【幕末、戊辰、明治】ふるさとを読み直す(7月17日)

 来年は戊辰戦争で県内が戦場となってから150周年に当たる。慰霊や顕彰、歴史的な意義の再検証などを目的に実行委員会をつくったり、講演会を催したりする動きが各地で活発になってきた。主催者の予想を超える来場者が集まった企画もあり、ふるさとの歩みに寄せられる関心の高さを物語る。

 全国的に知られる戦いの場所や人物だけでなく、身近な地域での戦闘や、庶民の混乱と被害を伝える逸話が各地で語り継がれる。幕末から明治にかけての激動期の出来事や社会の変化が、本県や日本の今にどう結び付くのかを改めて探り、多くの人々に的確に知らせる取り組みが大切だ。

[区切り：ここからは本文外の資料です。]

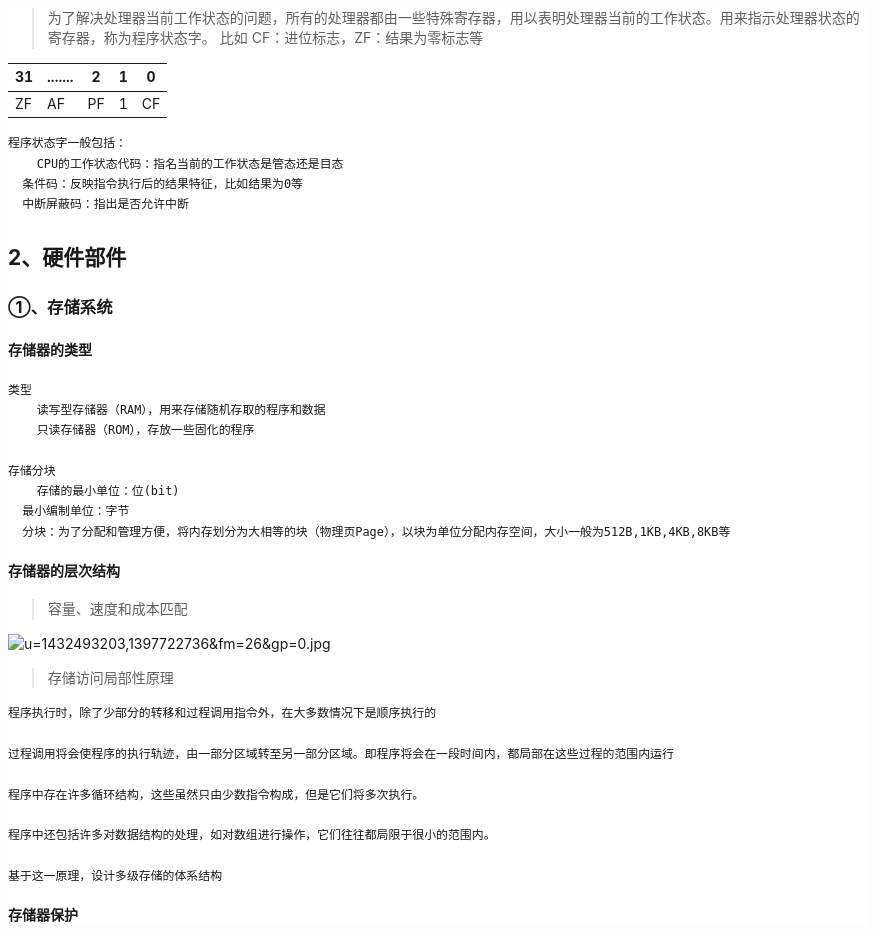 > 为了解决处理器当前工作状态的问题，所有的处理器都由一些特殊寄存器，用以表明处理器当前的工作状态。用来指示处理器状态的寄存器，称为程序状态字。
> 比如 CF：进位标志，ZF：结果为零标志等

| 31  | ....... | 2   | 1   | 0   |
| --- | ------- | --- | --- | --- |
| ZF  | AF      | PF  | 1   | CF  |

```
程序状态字一般包括：
	CPU的工作状态代码：指名当前的工作状态是管态还是目态
  条件码：反映指令执行后的结果特征，比如结果为0等
  中断屏蔽码：指出是否允许中断
```

## 2、硬件部件

### ①、存储系统

#### 存储器的类型

```
类型
	读写型存储器（RAM），用来存储随机存取的程序和数据
	只读存储器（ROM），存放一些固化的程序

存储分块
	存储的最小单位：位(bit)
  最小编制单位：字节
  分块：为了分配和管理方便，将内存划分为大相等的块（物理页Page），以块为单位分配内存空间，大小一般为512B,1KB,4KB,8KB等

```

#### 存储器的层次结构

> 容量、速度和成本匹配

![u=1432493203,1397722736&fm=26&gp=0.jpg](https://cdn.nlark.com/yuque/0/2020/jpeg/290620/1580545508494-28dec47e-75a0-4810-aeca-3fd67d91543e.jpeg#align=left&display=inline&height=445&margin=%5Bobject%20Object%5D&name=u%3D1432493203%2C1397722736%26fm%3D26%26gp%3D0.jpg&originHeight=445&originWidth=706&size=146044&status=done&style=none&width=706)

> 存储访问局部性原理

```
程序执行时，除了少部分的转移和过程调用指令外，在大多数情况下是顺序执行的

过程调用将会使程序的执行轨迹，由一部分区域转至另一部分区域。即程序将会在一段时间内，都局部在这些过程的范围内运行

程序中存在许多循环结构，这些虽然只由少数指令构成，但是它们将多次执行。

程序中还包括许多对数据结构的处理，如对数组进行操作，它们往往都局限于很小的范围内。

基于这一原理，设计多级存储的体系结构
```

#### 存储器保护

 戊辰は60年で一回りする年などを表す「十干十二支[じっかんじゅうにし]」の一つで「ぼしん」または「つちのえ たつ」と読む。戦争開始の年は、元号が慶応から明治に改められた年でもある。当時は旧暦で、1カ月前後の違いがある西暦の1868年に対応するとされる。

 大玉村のあだたらふるさとホールは企画展「ふるさとの慶応4年」を8月20日まで開催中で、6月下旬に地元の研究者の講演会を開いた。白河市の実行委員会は「カフェで歴史を語る夜」と題した講話会を始めた。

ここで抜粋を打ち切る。